- Film poster
- Directed by: Swapnaneel Jaykar
- Produced by: Madhuri Dixit
- Starring: Mrinmayee Deshpande; Adinath Kothare;
- Distributed by: Netflix
- Release date: 29 March 2019;
- Running time: 124 minutes
- Country: India
- Language: Marathi

= 15 August (2019 film) =

2019 Marathi drama film

15 August is a 2019 Indian Marathi-language drama film directed by Swapnaneel Jaykar and produced by Madhuri Dixit. The film features Rahul Pethe, Mrinmayee Deshpande and Adinath Kothare in the lead roles.

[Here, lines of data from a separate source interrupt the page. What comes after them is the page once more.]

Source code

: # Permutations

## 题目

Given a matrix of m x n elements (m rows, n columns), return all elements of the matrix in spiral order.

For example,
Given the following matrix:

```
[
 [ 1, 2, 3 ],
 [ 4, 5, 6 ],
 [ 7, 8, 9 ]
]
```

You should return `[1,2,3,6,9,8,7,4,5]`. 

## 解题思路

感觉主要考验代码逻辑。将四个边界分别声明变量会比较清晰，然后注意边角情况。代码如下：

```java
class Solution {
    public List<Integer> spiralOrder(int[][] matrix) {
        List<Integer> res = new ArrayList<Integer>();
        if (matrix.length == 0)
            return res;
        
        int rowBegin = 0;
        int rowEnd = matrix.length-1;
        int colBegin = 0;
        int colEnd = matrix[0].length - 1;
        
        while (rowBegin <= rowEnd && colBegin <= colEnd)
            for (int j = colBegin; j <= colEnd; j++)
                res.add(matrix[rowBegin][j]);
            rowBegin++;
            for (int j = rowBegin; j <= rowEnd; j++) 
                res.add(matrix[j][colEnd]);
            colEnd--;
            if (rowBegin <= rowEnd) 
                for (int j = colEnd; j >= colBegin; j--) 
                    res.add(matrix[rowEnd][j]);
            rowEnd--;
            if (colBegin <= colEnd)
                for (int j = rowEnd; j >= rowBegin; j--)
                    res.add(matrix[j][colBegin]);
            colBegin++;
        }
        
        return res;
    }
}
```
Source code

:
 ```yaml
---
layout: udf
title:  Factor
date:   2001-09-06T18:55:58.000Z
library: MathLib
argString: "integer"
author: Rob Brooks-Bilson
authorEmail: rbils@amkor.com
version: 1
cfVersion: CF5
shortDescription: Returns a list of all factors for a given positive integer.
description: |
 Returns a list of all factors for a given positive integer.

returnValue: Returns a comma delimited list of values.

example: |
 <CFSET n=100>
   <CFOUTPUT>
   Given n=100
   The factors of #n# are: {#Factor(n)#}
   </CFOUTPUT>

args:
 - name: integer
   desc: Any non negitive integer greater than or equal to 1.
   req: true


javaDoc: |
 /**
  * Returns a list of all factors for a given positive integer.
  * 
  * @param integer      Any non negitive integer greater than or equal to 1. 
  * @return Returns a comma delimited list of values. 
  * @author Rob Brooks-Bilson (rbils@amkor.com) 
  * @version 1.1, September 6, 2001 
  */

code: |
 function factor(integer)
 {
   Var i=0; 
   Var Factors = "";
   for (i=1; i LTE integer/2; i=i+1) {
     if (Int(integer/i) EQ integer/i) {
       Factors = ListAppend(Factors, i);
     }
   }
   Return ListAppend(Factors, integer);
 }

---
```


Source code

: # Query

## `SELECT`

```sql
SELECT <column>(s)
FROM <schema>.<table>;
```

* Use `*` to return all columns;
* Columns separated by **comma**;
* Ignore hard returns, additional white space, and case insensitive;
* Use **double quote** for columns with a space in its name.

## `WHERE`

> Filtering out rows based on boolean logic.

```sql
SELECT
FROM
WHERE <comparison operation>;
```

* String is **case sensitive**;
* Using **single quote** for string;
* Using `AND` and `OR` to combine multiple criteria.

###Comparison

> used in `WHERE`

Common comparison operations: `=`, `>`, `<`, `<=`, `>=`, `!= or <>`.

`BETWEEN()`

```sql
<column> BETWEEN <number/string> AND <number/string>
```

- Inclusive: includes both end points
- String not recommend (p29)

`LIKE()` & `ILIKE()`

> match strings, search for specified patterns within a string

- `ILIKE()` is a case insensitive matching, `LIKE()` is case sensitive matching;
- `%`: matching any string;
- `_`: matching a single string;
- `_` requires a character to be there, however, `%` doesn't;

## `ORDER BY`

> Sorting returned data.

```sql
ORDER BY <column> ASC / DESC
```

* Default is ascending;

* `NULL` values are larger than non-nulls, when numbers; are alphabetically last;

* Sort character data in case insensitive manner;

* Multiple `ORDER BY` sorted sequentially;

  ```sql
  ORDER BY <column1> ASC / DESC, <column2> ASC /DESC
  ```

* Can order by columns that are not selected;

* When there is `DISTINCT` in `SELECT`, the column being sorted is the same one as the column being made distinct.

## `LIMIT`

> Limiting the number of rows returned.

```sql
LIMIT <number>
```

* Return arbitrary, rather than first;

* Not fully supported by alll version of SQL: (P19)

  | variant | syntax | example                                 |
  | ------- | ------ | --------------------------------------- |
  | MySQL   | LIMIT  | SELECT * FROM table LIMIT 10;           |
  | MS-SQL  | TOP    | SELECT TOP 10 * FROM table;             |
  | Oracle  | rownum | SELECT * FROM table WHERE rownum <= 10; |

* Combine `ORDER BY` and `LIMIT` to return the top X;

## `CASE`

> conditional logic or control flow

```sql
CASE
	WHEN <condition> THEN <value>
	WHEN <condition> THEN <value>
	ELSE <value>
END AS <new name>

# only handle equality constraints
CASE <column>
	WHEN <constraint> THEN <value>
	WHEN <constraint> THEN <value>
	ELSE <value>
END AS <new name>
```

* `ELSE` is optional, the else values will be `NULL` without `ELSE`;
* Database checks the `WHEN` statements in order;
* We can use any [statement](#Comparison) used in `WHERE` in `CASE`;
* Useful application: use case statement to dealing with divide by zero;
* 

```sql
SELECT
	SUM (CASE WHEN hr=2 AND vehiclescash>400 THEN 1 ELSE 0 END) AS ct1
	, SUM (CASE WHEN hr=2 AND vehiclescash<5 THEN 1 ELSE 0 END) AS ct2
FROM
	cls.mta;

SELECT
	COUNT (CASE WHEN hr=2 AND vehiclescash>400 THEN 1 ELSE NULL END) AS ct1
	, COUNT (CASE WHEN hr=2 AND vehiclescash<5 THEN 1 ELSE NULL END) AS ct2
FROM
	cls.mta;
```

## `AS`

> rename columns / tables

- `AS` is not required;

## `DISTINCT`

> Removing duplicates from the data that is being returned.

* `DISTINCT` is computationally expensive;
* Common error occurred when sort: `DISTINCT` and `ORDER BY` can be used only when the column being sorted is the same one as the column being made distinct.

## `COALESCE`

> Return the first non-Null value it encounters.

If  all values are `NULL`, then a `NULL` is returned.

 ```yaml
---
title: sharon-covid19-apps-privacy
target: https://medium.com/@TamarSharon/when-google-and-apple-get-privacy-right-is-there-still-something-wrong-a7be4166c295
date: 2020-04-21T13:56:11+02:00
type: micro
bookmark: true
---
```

The film was released on 29 March 2019 on Netflix.

== Plot ==
In Mumbai, a crazy accident sets in motion a love story between Raju and Jui on India's Independence Day. Also, the residents of the chawl where the action takes place unite to help a little boy in trouble.

== Cast ==
- Abhishek Deshmukh as Omkar
- Mrunmayee Deshpande
- Namrata Kadam as Ninada's Mother
- Adinath Kothare
- Rahul Pethe
- Vaibhav Mangle as Gokhle

==Release==
The reception of Bucket List, in which Dixit appeared, prompted her to make a film in Marathi language. Instead of opening the movie in theaters, 15 August was shown to Netflix, who liked the idea. It was released on 29 March 2019.